● Task: Look through the records below and copy each line that includes the word "Dave".

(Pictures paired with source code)
----------------
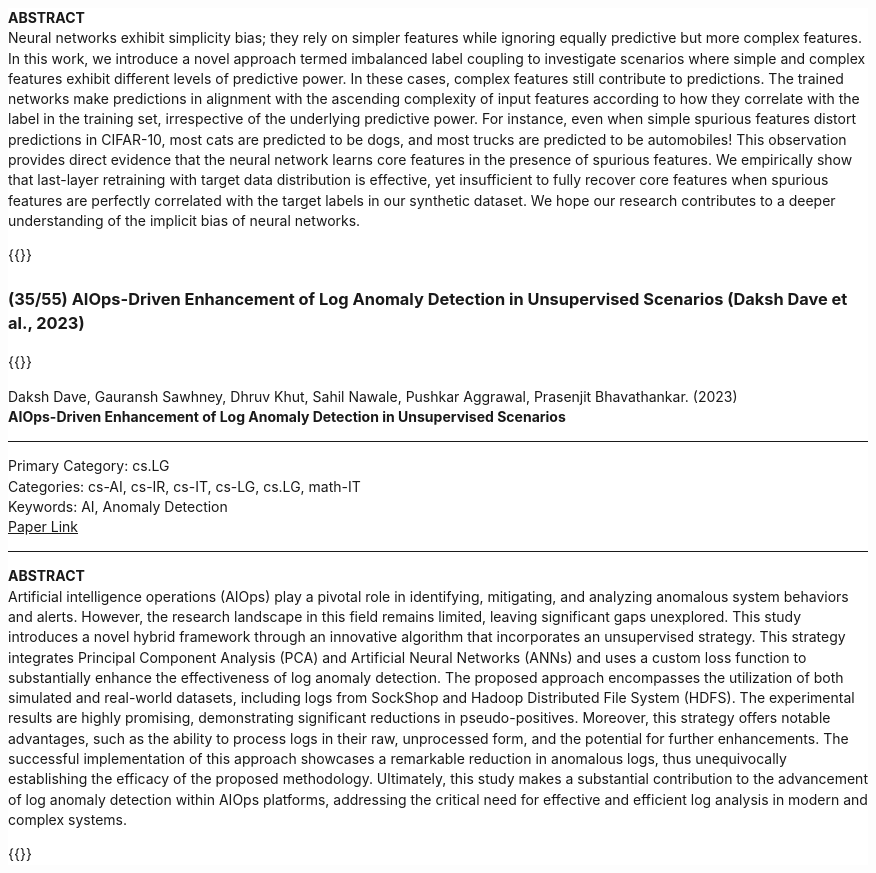 

**ABSTRACT**  
Neural networks exhibit simplicity bias; they rely on simpler features while ignoring equally predictive but more complex features. In this work, we introduce a novel approach termed imbalanced label coupling to investigate scenarios where simple and complex features exhibit different levels of predictive power. In these cases, complex features still contribute to predictions. The trained networks make predictions in alignment with the ascending complexity of input features according to how they correlate with the label in the training set, irrespective of the underlying predictive power. For instance, even when simple spurious features distort predictions in CIFAR-10, most cats are predicted to be dogs, and most trucks are predicted to be automobiles! This observation provides direct evidence that the neural network learns core features in the presence of spurious features. We empirically show that last-layer retraining with target data distribution is effective, yet insufficient to fully recover core features when spurious features are perfectly correlated with the target labels in our synthetic dataset. We hope our research contributes to a deeper understanding of the implicit bias of neural networks.

{{</citation>}}


### (35/55) AIOps-Driven Enhancement of Log Anomaly Detection in Unsupervised Scenarios (Daksh Dave et al., 2023)

{{<citation>}}

Daksh Dave, Gauransh Sawhney, Dhruv Khut, Sahil Nawale, Pushkar Aggrawal, Prasenjit Bhavathankar. (2023)  
**AIOps-Driven Enhancement of Log Anomaly Detection in Unsupervised Scenarios**  

---
Primary Category: cs.LG  
Categories: cs-AI, cs-IR, cs-IT, cs-LG, cs.LG, math-IT  
Keywords: AI, Anomaly Detection  
[Paper Link](http://arxiv.org/abs/2311.02621v1)  

---


**ABSTRACT**  
Artificial intelligence operations (AIOps) play a pivotal role in identifying, mitigating, and analyzing anomalous system behaviors and alerts. However, the research landscape in this field remains limited, leaving significant gaps unexplored. This study introduces a novel hybrid framework through an innovative algorithm that incorporates an unsupervised strategy. This strategy integrates Principal Component Analysis (PCA) and Artificial Neural Networks (ANNs) and uses a custom loss function to substantially enhance the effectiveness of log anomaly detection. The proposed approach encompasses the utilization of both simulated and real-world datasets, including logs from SockShop and Hadoop Distributed File System (HDFS). The experimental results are highly promising, demonstrating significant reductions in pseudo-positives. Moreover, this strategy offers notable advantages, such as the ability to process logs in their raw, unprocessed form, and the potential for further enhancements. The successful implementation of this approach showcases a remarkable reduction in anomalous logs, thus unequivocally establishing the efficacy of the proposed methodology. Ultimately, this study makes a substantial contribution to the advancement of log anomaly detection within AIOps platforms, addressing the critical need for effective and efficient log analysis in modern and complex systems.

{{</citation>}}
----------------
● Solution to the exercise:
### (35/55) AIOps-Driven Enhancement of Log Anomaly Detection in Unsupervised Scenarios (Daksh Dave et al., 2023)
Daksh Dave, Gauransh Sawhney, Dhruv Khut, Sahil Nawale, Pushkar Aggrawal, Prasenjit Bhavathankar. (2023)  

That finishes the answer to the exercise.